The review process, influenced by India's 2023 G20 presidency and global financial stability board recommendations, is examining several key areas. Investor protection tops the agenda, with proposals for clear custody standards, insolvency procedures, and mandatory disclosure norms. Market integrity measures could include licensing requirements for exchanges, custodians, and wallet providers, alongside stricter oversight of leverage and liquidity risks. A separate framework for tokenized real-world assets (RWAs) is also under consideration, as India seeks to position itself as a hub for innovation in this emerging space.

Proposed safeguards include a risk-based classification system for VDAs, such as payment tokens, utility tokens, and asset-referenced tokens, each subject to tailored oversight. Licensing norms may require service providers to meet capital, cybersecurity, and governance standards, while conduct-of-business rules could mandate standardized risk disclosures and asset segregation.

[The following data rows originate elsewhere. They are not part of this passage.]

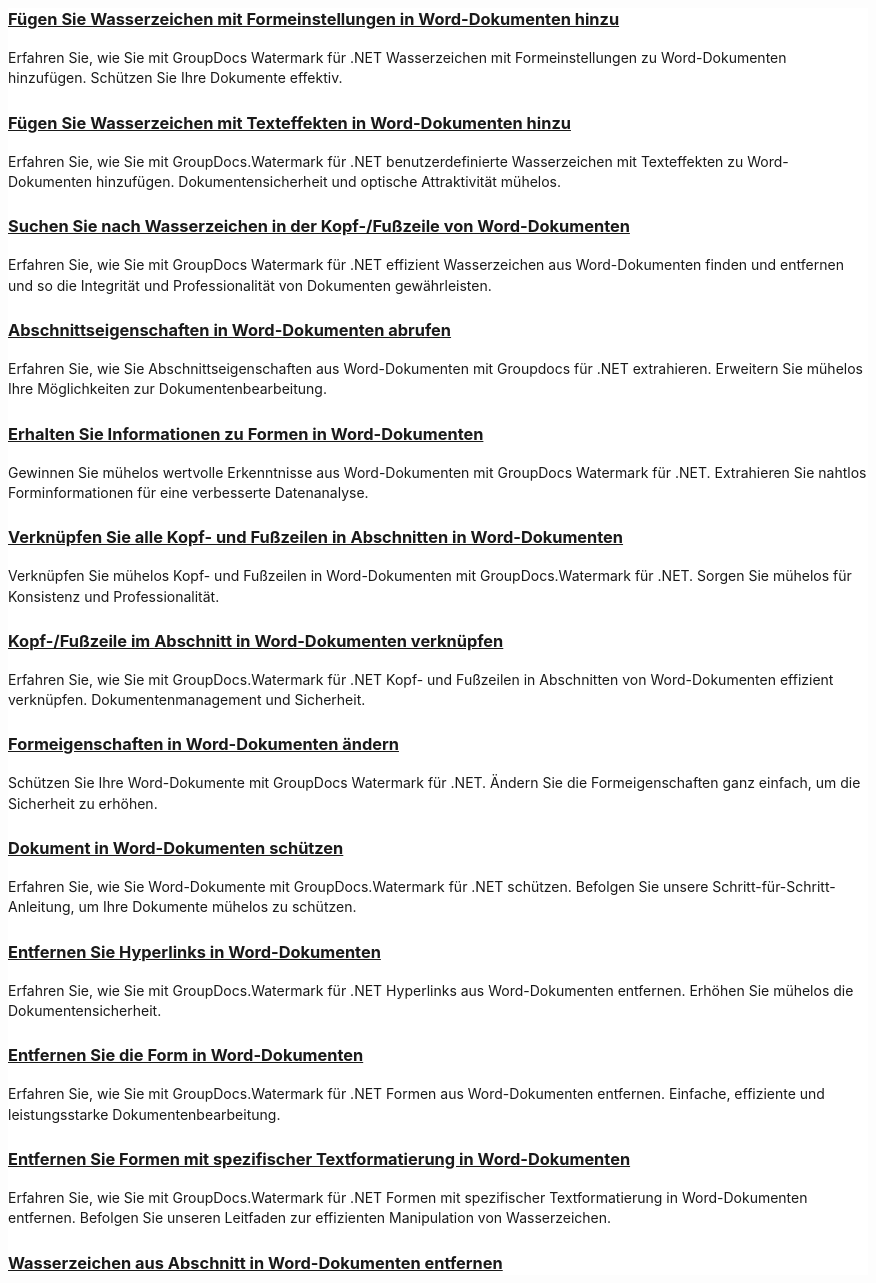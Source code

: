 ### [Fügen Sie Wasserzeichen mit Formeinstellungen in Word-Dokumenten hinzu](./add-watermark-shape-settings-word-docs/)
Erfahren Sie, wie Sie mit GroupDocs Watermark für .NET Wasserzeichen mit Formeinstellungen zu Word-Dokumenten hinzufügen. Schützen Sie Ihre Dokumente effektiv.
### [Fügen Sie Wasserzeichen mit Texteffekten in Word-Dokumenten hinzu](./add-watermark-text-effects-word-docs/)
Erfahren Sie, wie Sie mit GroupDocs.Watermark für .NET benutzerdefinierte Wasserzeichen mit Texteffekten zu Word-Dokumenten hinzufügen. Dokumentensicherheit und optische Attraktivität mühelos.
### [Suchen Sie nach Wasserzeichen in der Kopf-/Fußzeile von Word-Dokumenten](./find-watermark-header-footer-word-docs/)
Erfahren Sie, wie Sie mit GroupDocs Watermark für .NET effizient Wasserzeichen aus Word-Dokumenten finden und entfernen und so die Integrität und Professionalität von Dokumenten gewährleisten.
### [Abschnittseigenschaften in Word-Dokumenten abrufen](./get-section-properties-word-docs/)
Erfahren Sie, wie Sie Abschnittseigenschaften aus Word-Dokumenten mit Groupdocs für .NET extrahieren. Erweitern Sie mühelos Ihre Möglichkeiten zur Dokumentenbearbeitung.
### [Erhalten Sie Informationen zu Formen in Word-Dokumenten](./get-shapes-information-word-docs/)
Gewinnen Sie mühelos wertvolle Erkenntnisse aus Word-Dokumenten mit GroupDocs Watermark für .NET. Extrahieren Sie nahtlos Forminformationen für eine verbesserte Datenanalyse.
### [Verknüpfen Sie alle Kopf- und Fußzeilen in Abschnitten in Word-Dokumenten](./link-all-headers-footers-section-word-docs/)
Verknüpfen Sie mühelos Kopf- und Fußzeilen in Word-Dokumenten mit GroupDocs.Watermark für .NET. Sorgen Sie mühelos für Konsistenz und Professionalität.
### [Kopf-/Fußzeile im Abschnitt in Word-Dokumenten verknüpfen](./link-header-footer-section-word-docs/)
Erfahren Sie, wie Sie mit GroupDocs.Watermark für .NET Kopf- und Fußzeilen in Abschnitten von Word-Dokumenten effizient verknüpfen. Dokumentenmanagement und Sicherheit.
### [Formeigenschaften in Word-Dokumenten ändern](./modify-shape-properties-word-docs/)
Schützen Sie Ihre Word-Dokumente mit GroupDocs Watermark für .NET. Ändern Sie die Formeigenschaften ganz einfach, um die Sicherheit zu erhöhen.
### [Dokument in Word-Dokumenten schützen](./protect-document-word-docs/)
Erfahren Sie, wie Sie Word-Dokumente mit GroupDocs.Watermark für .NET schützen. Befolgen Sie unsere Schritt-für-Schritt-Anleitung, um Ihre Dokumente mühelos zu schützen.
### [Entfernen Sie Hyperlinks in Word-Dokumenten](./remove-hyperlinks-word-docs/)
Erfahren Sie, wie Sie mit GroupDocs.Watermark für .NET Hyperlinks aus Word-Dokumenten entfernen. Erhöhen Sie mühelos die Dokumentensicherheit.
### [Entfernen Sie die Form in Word-Dokumenten](./remove-shape-word-docs/)
Erfahren Sie, wie Sie mit GroupDocs.Watermark für .NET Formen aus Word-Dokumenten entfernen. Einfache, effiziente und leistungsstarke Dokumentenbearbeitung.
### [Entfernen Sie Formen mit spezifischer Textformatierung in Word-Dokumenten](./remove-shapes-specific-text-formatting-word-docs/)
Erfahren Sie, wie Sie mit GroupDocs.Watermark für .NET Formen mit spezifischer Textformatierung in Word-Dokumenten entfernen. Befolgen Sie unseren Leitfaden zur effizienten Manipulation von Wasserzeichen.
### [Wasserzeichen aus Abschnitt in Word-Dokumenten entfernen](./remove-watermark-section-word-docs/)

For RWAs, regulators are exploring central bank involvement and sandbox testing to balance innovation with systemic risk mitigation.
A well-designed VDA framework could yield significant benefits. By clarifying legal obligations and enhancing transparency, it could deter money laundering and fraud while attracting domestic and foreign investment. Strengthened data and reporting requirements, including real-time transaction monitoring, would enable agencies like the Reserve Bank of India and Securities and Exchange Board of India to coordinate more effectively. Additionally, reducing reliance on offshore platforms could foster local talent and innovation, aligning India's crypto ecosystem with global norms.
The review's success hinges on balancing regulatory rigor with flexibility. Critics warn that overly stringent rules could stifle innovation, while lax enforcement might fail to address systemic risks. However, stakeholders argue that a thoughtful approach-one that mirrors global best practices while adapting to India's unique market dynamics-could position the country as a leader in the next phase of crypto evolution.